PERTH: People in Western Australia’s north have been warned of more aftershocks from the nation’s equal-biggest earthquake, which fortunately struck 210 kilometres offshore.
After a magnitude 6.6 undersea quake was recorded between Port Hedland and Broome on Sunday afternoon, a cluster of more than 30 significant aftershocks were detected in the same area on Monday morning.
The Sunday’s quake was severest in the nation’s history, but it did not cause any major damage.
Geoscience Australia data shows its severity matched a quake in Tennant Creek in the Northern Territory in 1988.
The nation’s 10 biggest quakes have all been in WA and the NT, but the 5.6 magnitude Newcastle quake in NSW in 1989 was the most devastating, killing 13 people, injuring many others and causing billions of dollars of damage.

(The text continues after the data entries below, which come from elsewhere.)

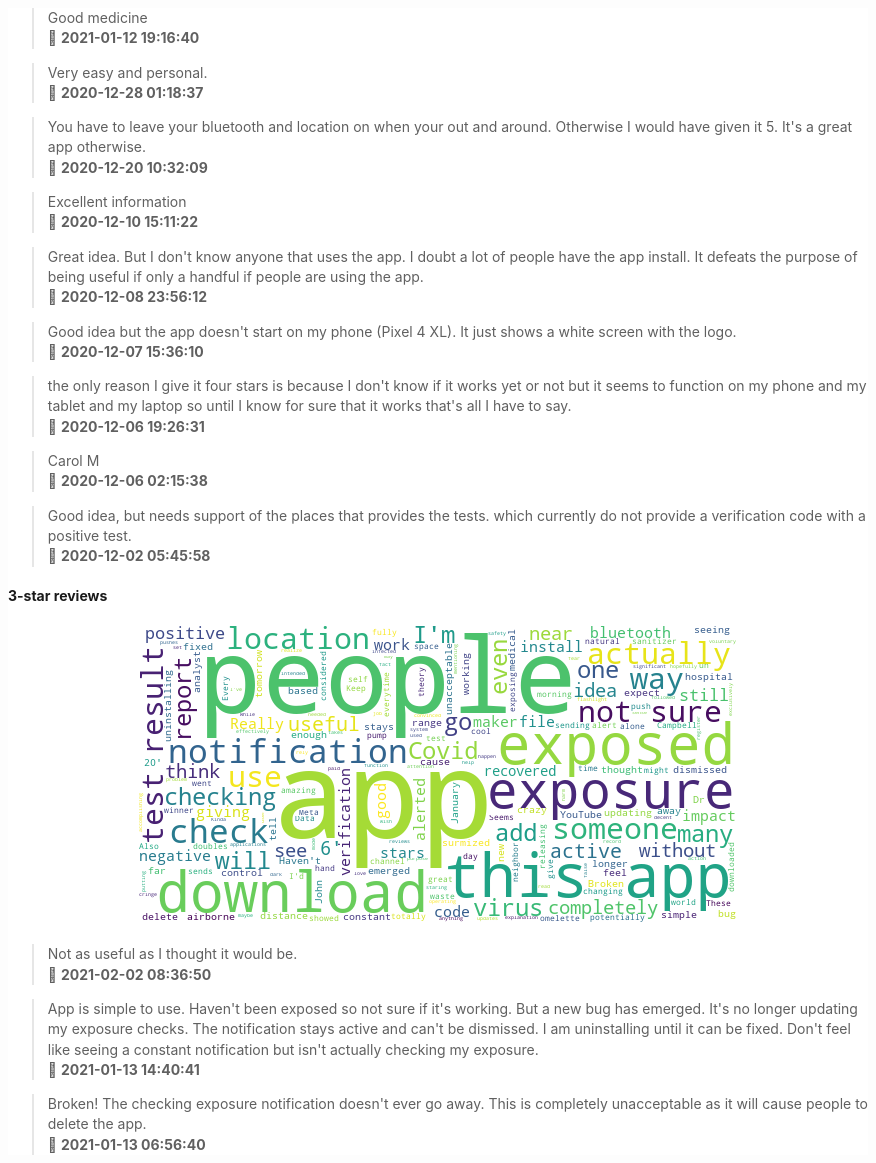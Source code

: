 > Good medicine<br> :date: __2021-01-12 19:16:40__

> Very easy and personal.<br> :date: __2020-12-28 01:18:37__

> You have to leave your bluetooth and location on when your out and around. Otherwise I would have given it 5. It's a great app otherwise.<br> :date: __2020-12-20 10:32:09__

> Excellent information<br> :date: __2020-12-10 15:11:22__

> Great idea. But I don't know anyone that uses the app. I doubt a lot of people have the app install. It defeats the purpose of being useful if only a handful if people are using the app.<br> :date: __2020-12-08 23:56:12__

> Good idea but the app doesn't start on my phone (Pixel 4 XL). It just shows a white screen with the logo.<br> :date: __2020-12-07 15:36:10__

> the only reason I give it four stars is because I don't know if it works yet or not but it seems to function on my phone and my tablet and my laptop so until I know for sure that it works that's all I have to say.<br> :date: __2020-12-06 19:26:31__

> Carol M<br> :date: __2020-12-06 02:15:38__

> Good idea, but needs support of the places that provides the tests. which currently do not provide a verification code with a positive test.<br> :date: __2020-12-02 05:45:58__



#### 3-star reviews

<p align="center">
<img src="3_star_reviews_wordcloud.png" alt="org.pathcheck.covidsafepathsBt.mn 3 reviews"/>
</p>

> Not as useful as I thought it would be.<br> :date: __2021-02-02 08:36:50__

> App is simple to use. Haven't been exposed so not sure if it's working. But a new bug has emerged. It's no longer updating my exposure checks. The notification stays active and can't be dismissed. I am uninstalling until it can be fixed. Don't feel like seeing a constant notification but isn't actually checking my exposure.<br> :date: __2021-01-13 14:40:41__

> Broken! The checking exposure notification doesn't ever go away. This is completely unacceptable as it will cause people to delete the app.<br> :date: __2021-01-13 06:56:40__
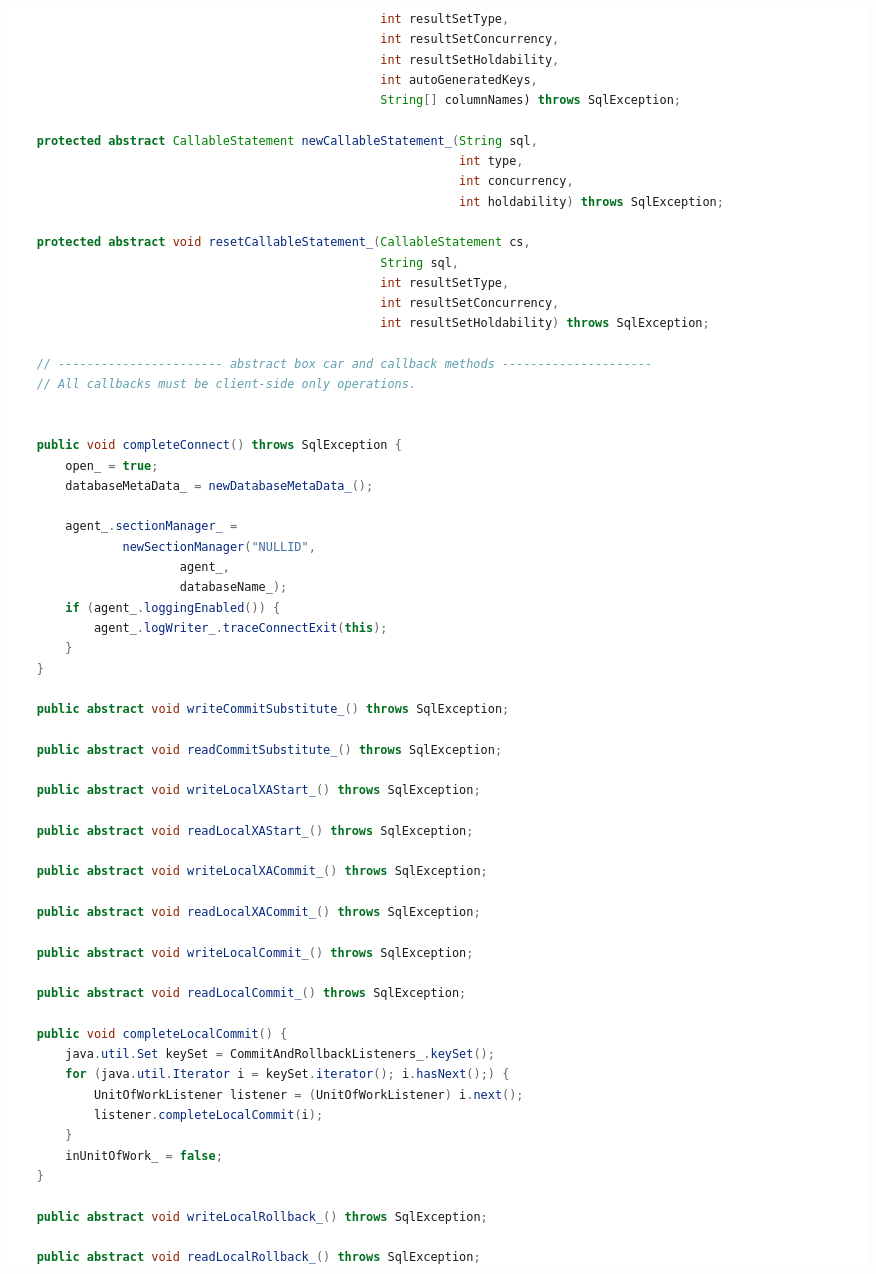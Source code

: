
 ```java
                                                    int resultSetType,
                                                    int resultSetConcurrency,
                                                    int resultSetHoldability,
                                                    int autoGeneratedKeys,
                                                    String[] columnNames) throws SqlException;

    protected abstract CallableStatement newCallableStatement_(String sql,
                                                               int type,
                                                               int concurrency,
                                                               int holdability) throws SqlException;

    protected abstract void resetCallableStatement_(CallableStatement cs,
                                                    String sql,
                                                    int resultSetType,
                                                    int resultSetConcurrency,
                                                    int resultSetHoldability) throws SqlException;

    // ----------------------- abstract box car and callback methods ---------------------
    // All callbacks must be client-side only operations.


    public void completeConnect() throws SqlException {
        open_ = true;
        databaseMetaData_ = newDatabaseMetaData_();

        agent_.sectionManager_ =
                newSectionManager("NULLID",
                        agent_,
                        databaseName_);
        if (agent_.loggingEnabled()) {
            agent_.logWriter_.traceConnectExit(this);
        }
    }

    public abstract void writeCommitSubstitute_() throws SqlException;

    public abstract void readCommitSubstitute_() throws SqlException;

    public abstract void writeLocalXAStart_() throws SqlException;

    public abstract void readLocalXAStart_() throws SqlException;

    public abstract void writeLocalXACommit_() throws SqlException;

    public abstract void readLocalXACommit_() throws SqlException;

    public abstract void writeLocalCommit_() throws SqlException;

    public abstract void readLocalCommit_() throws SqlException;

    public void completeLocalCommit() {
    	java.util.Set keySet = CommitAndRollbackListeners_.keySet();
        for (java.util.Iterator i = keySet.iterator(); i.hasNext();) {
            UnitOfWorkListener listener = (UnitOfWorkListener) i.next();
            listener.completeLocalCommit(i);
        }
        inUnitOfWork_ = false;
    }

    public abstract void writeLocalRollback_() throws SqlException;

    public abstract void readLocalRollback_() throws SqlException;
```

The Newcastle quake’s epicentre was in suburban Boolaroo, 19km from the city centre, while Sunday’s occurred well off the coast.
“We were fortunate it happened some 200km out to sea,” WA’s Emergency Services commissioner Darren Klemm told reporters.
The quake jolted items off shop shelves and caused minor damage including cracks in some buildings, probably due to cyclone-rated construction in the region.
“It certainly could be worse,” Mr Klemm said.
WA Emergency Services Minister Fran Logan said locals had been spooked by the possibility of it triggering a tsunami.